» EXERCISE PROMPT:
Below are lines of data. Give the number of them that contain the string "вернуть", and nothing else.

##### RECORDS SHOWN

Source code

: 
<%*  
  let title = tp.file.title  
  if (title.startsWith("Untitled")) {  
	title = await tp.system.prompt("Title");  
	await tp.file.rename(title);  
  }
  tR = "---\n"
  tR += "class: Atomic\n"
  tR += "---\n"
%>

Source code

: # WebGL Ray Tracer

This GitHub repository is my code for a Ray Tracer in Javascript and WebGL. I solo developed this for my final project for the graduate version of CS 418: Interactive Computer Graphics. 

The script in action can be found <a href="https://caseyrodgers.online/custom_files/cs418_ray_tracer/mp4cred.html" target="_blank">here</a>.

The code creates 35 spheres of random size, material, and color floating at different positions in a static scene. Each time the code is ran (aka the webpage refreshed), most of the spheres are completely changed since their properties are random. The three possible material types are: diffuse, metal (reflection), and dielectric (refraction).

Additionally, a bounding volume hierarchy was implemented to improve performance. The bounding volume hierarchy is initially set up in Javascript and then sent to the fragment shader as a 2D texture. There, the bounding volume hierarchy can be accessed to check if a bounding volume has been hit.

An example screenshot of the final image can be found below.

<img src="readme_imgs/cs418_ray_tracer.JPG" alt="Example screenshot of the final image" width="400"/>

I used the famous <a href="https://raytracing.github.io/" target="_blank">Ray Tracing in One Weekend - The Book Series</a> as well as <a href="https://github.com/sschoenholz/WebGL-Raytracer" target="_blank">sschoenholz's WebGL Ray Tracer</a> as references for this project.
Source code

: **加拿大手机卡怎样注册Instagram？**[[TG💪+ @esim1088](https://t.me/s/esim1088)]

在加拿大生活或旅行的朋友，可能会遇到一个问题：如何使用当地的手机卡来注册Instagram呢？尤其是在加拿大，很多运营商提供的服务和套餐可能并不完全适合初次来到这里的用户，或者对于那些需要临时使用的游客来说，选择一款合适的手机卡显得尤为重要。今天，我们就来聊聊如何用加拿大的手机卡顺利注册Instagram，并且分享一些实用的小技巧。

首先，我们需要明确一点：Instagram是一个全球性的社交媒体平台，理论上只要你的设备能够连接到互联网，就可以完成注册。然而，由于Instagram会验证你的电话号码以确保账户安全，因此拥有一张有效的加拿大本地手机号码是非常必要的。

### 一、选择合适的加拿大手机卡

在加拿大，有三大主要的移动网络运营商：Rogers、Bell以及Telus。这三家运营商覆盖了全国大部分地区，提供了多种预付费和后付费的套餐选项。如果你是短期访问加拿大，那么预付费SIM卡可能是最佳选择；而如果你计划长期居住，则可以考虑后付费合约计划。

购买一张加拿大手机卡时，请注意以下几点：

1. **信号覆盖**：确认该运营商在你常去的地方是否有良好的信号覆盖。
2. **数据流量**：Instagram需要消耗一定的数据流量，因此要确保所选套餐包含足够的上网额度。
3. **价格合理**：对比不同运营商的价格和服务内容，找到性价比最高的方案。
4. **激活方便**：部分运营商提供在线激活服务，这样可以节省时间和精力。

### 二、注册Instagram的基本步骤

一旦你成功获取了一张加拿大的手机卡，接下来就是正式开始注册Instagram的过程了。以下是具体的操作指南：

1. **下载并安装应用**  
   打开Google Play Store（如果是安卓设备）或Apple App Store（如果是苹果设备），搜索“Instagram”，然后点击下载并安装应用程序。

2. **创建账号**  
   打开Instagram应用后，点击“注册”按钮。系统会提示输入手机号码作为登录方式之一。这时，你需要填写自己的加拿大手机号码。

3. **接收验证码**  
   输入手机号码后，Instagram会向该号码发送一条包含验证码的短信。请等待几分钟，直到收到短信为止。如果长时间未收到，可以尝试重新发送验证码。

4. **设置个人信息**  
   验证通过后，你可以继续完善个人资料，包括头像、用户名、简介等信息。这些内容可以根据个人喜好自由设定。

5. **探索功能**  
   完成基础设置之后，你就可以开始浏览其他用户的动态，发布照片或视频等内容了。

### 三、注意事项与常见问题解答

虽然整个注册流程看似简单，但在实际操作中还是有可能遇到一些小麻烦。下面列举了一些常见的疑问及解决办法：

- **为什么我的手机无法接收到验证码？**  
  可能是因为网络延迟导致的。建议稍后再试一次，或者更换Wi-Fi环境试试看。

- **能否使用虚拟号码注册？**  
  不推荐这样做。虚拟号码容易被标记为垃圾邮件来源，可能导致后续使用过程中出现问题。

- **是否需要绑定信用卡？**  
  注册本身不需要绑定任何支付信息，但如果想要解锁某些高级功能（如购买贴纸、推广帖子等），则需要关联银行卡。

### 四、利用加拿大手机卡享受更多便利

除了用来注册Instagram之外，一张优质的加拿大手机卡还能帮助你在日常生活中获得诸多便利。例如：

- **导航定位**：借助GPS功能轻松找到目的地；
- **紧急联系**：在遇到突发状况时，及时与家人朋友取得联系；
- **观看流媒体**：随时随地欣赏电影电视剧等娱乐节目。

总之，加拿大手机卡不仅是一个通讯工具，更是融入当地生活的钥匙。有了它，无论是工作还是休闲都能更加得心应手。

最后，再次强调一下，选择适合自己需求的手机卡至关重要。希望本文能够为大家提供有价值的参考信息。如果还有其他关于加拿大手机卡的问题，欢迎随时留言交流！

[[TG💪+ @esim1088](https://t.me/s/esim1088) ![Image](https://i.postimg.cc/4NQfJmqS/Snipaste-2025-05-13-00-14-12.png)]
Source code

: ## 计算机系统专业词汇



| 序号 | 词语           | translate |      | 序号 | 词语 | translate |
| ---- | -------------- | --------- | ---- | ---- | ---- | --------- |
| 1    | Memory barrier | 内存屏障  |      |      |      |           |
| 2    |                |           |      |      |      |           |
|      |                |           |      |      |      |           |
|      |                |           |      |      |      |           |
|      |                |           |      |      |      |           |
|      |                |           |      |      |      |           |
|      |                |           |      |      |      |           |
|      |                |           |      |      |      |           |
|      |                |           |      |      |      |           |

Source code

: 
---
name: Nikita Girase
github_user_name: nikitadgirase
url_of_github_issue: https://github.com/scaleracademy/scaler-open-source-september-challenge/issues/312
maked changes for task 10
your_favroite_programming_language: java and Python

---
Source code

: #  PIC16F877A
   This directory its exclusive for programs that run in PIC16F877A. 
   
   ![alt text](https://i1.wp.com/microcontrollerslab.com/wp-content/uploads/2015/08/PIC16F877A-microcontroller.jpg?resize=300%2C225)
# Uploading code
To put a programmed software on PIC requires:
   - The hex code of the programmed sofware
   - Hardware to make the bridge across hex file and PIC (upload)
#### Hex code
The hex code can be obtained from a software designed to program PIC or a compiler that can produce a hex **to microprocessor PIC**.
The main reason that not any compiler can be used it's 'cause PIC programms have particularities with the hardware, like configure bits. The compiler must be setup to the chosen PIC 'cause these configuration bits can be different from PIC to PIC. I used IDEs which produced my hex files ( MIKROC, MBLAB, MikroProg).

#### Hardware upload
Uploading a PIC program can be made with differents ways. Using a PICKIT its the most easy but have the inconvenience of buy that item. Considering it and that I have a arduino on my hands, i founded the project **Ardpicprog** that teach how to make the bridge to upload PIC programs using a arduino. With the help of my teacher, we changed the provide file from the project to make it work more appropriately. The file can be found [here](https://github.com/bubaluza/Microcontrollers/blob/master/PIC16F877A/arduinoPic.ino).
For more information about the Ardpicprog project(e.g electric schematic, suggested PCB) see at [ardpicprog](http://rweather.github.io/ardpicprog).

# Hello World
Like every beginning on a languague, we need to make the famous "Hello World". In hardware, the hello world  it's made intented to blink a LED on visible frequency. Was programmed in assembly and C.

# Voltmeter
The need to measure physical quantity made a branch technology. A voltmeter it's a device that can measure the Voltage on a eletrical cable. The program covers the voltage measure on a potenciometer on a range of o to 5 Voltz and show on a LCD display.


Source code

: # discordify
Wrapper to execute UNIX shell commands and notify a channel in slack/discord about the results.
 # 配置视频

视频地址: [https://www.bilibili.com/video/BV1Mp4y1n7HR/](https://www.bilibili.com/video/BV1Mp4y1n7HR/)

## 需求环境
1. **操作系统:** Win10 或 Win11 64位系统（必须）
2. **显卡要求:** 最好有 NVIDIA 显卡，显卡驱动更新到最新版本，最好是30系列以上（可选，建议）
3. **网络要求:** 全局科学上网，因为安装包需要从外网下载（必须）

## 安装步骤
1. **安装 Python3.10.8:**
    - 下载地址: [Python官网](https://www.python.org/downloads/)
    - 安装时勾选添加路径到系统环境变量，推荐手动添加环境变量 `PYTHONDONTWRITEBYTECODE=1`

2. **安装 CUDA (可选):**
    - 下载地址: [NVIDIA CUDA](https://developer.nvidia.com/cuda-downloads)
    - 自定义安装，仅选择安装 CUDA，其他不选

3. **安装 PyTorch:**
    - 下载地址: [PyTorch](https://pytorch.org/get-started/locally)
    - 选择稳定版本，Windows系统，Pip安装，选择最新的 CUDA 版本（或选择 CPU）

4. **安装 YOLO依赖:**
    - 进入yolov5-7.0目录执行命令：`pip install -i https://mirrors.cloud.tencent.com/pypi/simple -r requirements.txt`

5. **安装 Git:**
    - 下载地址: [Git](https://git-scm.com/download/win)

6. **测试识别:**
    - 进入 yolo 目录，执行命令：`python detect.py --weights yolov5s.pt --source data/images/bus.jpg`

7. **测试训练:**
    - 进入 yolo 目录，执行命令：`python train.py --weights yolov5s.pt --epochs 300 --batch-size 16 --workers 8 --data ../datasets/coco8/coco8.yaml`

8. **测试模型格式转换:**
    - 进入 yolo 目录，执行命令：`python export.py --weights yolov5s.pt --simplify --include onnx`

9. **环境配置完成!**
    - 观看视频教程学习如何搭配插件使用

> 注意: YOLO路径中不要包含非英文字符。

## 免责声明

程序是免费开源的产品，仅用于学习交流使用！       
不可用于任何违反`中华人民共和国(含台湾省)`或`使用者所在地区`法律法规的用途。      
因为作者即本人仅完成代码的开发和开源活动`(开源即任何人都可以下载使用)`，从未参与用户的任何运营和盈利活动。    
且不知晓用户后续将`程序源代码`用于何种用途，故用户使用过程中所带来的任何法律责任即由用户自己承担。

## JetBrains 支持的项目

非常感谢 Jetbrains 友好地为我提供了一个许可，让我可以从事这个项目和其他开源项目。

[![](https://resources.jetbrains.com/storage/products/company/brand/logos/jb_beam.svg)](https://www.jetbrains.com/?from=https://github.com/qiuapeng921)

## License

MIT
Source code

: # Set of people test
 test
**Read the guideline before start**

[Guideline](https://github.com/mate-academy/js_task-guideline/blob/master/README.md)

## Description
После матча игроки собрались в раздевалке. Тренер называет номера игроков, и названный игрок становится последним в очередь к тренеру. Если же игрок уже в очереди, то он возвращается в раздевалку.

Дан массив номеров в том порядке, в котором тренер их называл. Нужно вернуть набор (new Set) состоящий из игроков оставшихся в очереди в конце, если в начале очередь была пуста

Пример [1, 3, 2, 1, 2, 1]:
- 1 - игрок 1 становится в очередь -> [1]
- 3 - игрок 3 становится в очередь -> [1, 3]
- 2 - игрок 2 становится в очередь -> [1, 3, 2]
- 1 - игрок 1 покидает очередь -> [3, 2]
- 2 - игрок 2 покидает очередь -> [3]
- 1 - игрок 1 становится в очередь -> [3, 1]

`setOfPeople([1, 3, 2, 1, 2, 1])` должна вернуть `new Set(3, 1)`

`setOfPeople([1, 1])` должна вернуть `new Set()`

##########

» RESPONSE TO THIS EXERCISE:
3